You pick up a hammer and a nail, and you pound that nail into a board. Are you a carpenter?
You make a toolbox in high school. Are you a carpenter now?
You make a bed frame. It doesn’t fall apart. How about now? Would you advertise as a carpenter? Would you charge people because your work is that amazing?
Not likely. Without studying the craft, without learning and years of figuring out how to make the best pieces, you wouldn’t dare charge someone for your services. Because you’d be offering them something amateur, something not as nearly as good as someone who has actually spent the years putting in the work and training. Sure, you can sell pieces here and there that are good enough; but would you call yourself a carpenter? Could you build someone’s kitchen, someone’s fence, and know your skill was up to that level?
And, just because you can put together something decent, does that mean you can then tell people you can teach them how to make amazing furniture and become carpenters themselves?
This is how I feel about editing.
It takes hard work and years of learning under a guide to become a good editor. It takes someone helping, someone showing you how it’s done and what to look for. It’s about developing yourself as a professional so that when you charge someone, you know what the hell you’re doing. It’s editing manuscripts, and then having an actual editor go over them to show you what you missed, or how you could have done it better. It’s having a teacher to show you how editing is done.
And liking to read, or liking to write, doesn’t mean you have the ability to help other people develop a story, their voice, or their grammatical structures. It takes training.

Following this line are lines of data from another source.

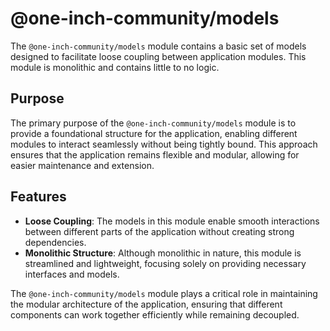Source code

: # @one-inch-community/models

The `@one-inch-community/models` module contains a basic set of models designed to facilitate loose coupling between application modules. This module is monolithic and contains little to no logic.

## Purpose

The primary purpose of the `@one-inch-community/models` module is to provide a foundational structure for the application, enabling different modules to interact seamlessly without being tightly bound. This approach ensures that the application remains flexible and modular, allowing for easier maintenance and extension.

## Features

- **Loose Coupling**: The models in this module enable smooth interactions between different parts of the application without creating strong dependencies.
- **Monolithic Structure**: Although monolithic in nature, this module is streamlined and lightweight, focusing solely on providing necessary interfaces and models.

The `@one-inch-community/models` module plays a critical role in maintaining the modular architecture of the application, ensuring that different components can work together efficiently while remaining decoupled.
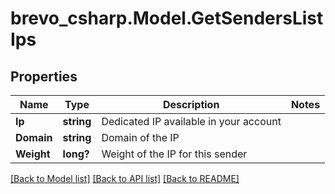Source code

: # brevo_csharp.Model.GetSendersListIps
## Properties

Name | Type | Description | Notes
------------ | ------------- | ------------- | -------------
**Ip** | **string** | Dedicated IP available in your account | 
**Domain** | **string** | Domain of the IP | 
**Weight** | **long?** | Weight of the IP for this sender | 

[[Back to Model list]](../README.md#documentation-for-models) [[Back to API list]](../README.md#documentation-for-api-endpoints) [[Back to README]](../README.md)

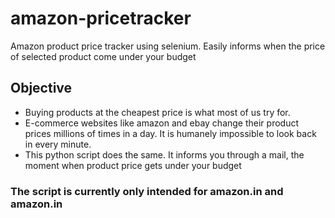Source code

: # amazon-pricetracker
Amazon product price tracker using selenium. Easily informs when the price of selected product come under your budget

## Objective
- Buying products at the cheapest price is what most of us try for.
- E-commerce websites like amazon and ebay change their product prices millions of times in a day. It is humanely impossible to look back in every minute.
- This python script does the same. It informs you through a mail, the moment when product price gets under your budget

### The script is currently only intended for amazon.in and amazon.in
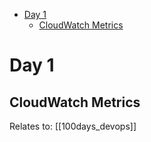 - [Day 1](#day-1)
  - [CloudWatch Metrics](#cloudwatch-metrics)


# Day 1
## CloudWatch Metrics

Relates to: [[100days_devops]]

And going through the editing process doesn’t make you an editor, any more than being cooked a great meal makes you a chef.
I see plenty of people who have written a book, (or maybe a few), or who have just gotten an English degree, or who simply read a lot, who then feel they can call themselves editors. Like, I can put together a sentence, so now I can tell you how to write your story…
It doesn’t work that way. And people who don’t train, who offer to be people’s editors without putting in the training and years of work, are doing authors a disservice. And when they charge low rates, they make it that much harder for editors who charge the industry standard to make a living doing what they’ve trained to do.
Frankly, when people feel they can do your job without any training or background, it’s insulting and dispiriting. That may sound harsh, but to me, it’s true. I wouldn’t walk into your place of work, watch you for a few hours, file a few pieces of paper, and then decide I could do what you do, because how hard could it be? You’d be insulted too, I think.
If you want to be an editor, if you want to call yourself an editor, then train to be one. Get an apprenticeship, learn under someone, do the work. Don’t charge people for a few boards you’ve slapped together. It’s unfair to them, and it’s unfair to the profession.